102. The kit or method of any preceding claim, wherein the volume of the blood sample with reduced number of red blood cells passed into the absorbent layer and/or collected in the vessel is greater than or equal to 20 microliters and less than or equal to 150 microliters.

103. The kit or method of any preceding claim, wherein the volume of the blood sample with reduced number of red blood cells passed into the absorbent layer and/or collected in the vessel is greater than or equal to 30 microliters and less than or equal to 150 microliters.

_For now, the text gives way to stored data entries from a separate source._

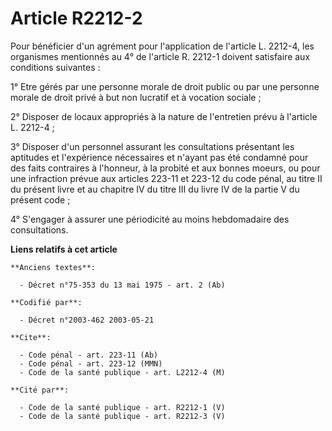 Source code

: # Article R2212-2

Pour bénéficier d'un agrément pour l'application de l'article L. 2212-4, les organismes mentionnés au 4° de l'article R.
2212-1 doivent satisfaire aux conditions suivantes :

1° Etre gérés par une personne morale de droit public ou par une personne morale de droit privé à but non lucratif et à
vocation sociale ;

2° Disposer de locaux appropriés à la nature de l'entretien prévu à l'article L. 2212-4 ;

3° Disposer d'un personnel assurant les consultations présentant les aptitudes et l'expérience nécessaires et n'ayant pas été
condamné pour des faits contraires à l'honneur, à la probité et aux bonnes moeurs, ou pour une infraction prévue aux articles
223-11 et 223-12 du code pénal, au titre II du présent livre et au chapitre IV du titre III du livre IV de la partie V du
présent code ;

4° S'engager à assurer une périodicité au moins hebdomadaire des consultations.

**Liens relatifs à cet article**

	**Anciens textes**:

	  - Décret n°75-353 du 13 mai 1975 - art. 2 (Ab)

	**Codifié par**:

	  - Décret n°2003-462 2003-05-21

	**Cite**:

	  - Code pénal - art. 223-11 (Ab)
	  - Code pénal - art. 223-12 (MMN)
	  - Code de la santé publique - art. L2212-4 (M)

	**Cité par**:

	  - Code de la santé publique - art. R2212-1 (V)
	  - Code de la santé publique - art. R2212-3 (V)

104. The kit or method of any preceding claim, wherein the volume of the blood sample with reduced number of red blood cells passed into the absorbent layer and/or collected in the vessel is greater than or equal to 50 microliters and less than or equal to 150 microliters.

105. The kit or method of any preceding claim, wherein the blood sample with reduced number of red blood cells has a level of an analyte of interest that is greater than or equal to 40% and less than or equal to 100% a level of the analyte of interest in the blood sample.

106. The kit or method of any preceding claim, wherein the blood sample with reduced number of red blood cells has a level of an analyte of interest that is greater than or equal to 80% and less than or equal to 100% a level of the analyte of interest in the blood sample.

107. The kit or method of any one of claims 105-106, wherein the analyte of interest comprises proteins, nucleic acids, pathogens, metabolites, hormones, electrolytes, lipids, and/or small molecules.

108. The kit or method of any preceding claim, wherein the vessel has an internal volume of less than or equal to 10 milliliters.

109. The kit of any preceding claim, wherein the kit comprises an additional absorbent layer with a different maximum horizontal dimension than the absorbent layer and/or the kit comprises an additional separation device with a different maximum horizontal dimension than the separation device.

110. The kit of any preceding claim, wherein the support structure is configured to be used with separation devices of different sizes and/or absorbent layers of different sizes.

111. The method of any preceding claim, further comprising selecting a maximum horizontal dimension of an absorbent layer and/or a maximum horizontal dimension of a separation device based on a desired volume of blood sample and/or a desired volume of blood sample with reduced number of red blood cells passed into the absorbent layer and/or collected in the vessel.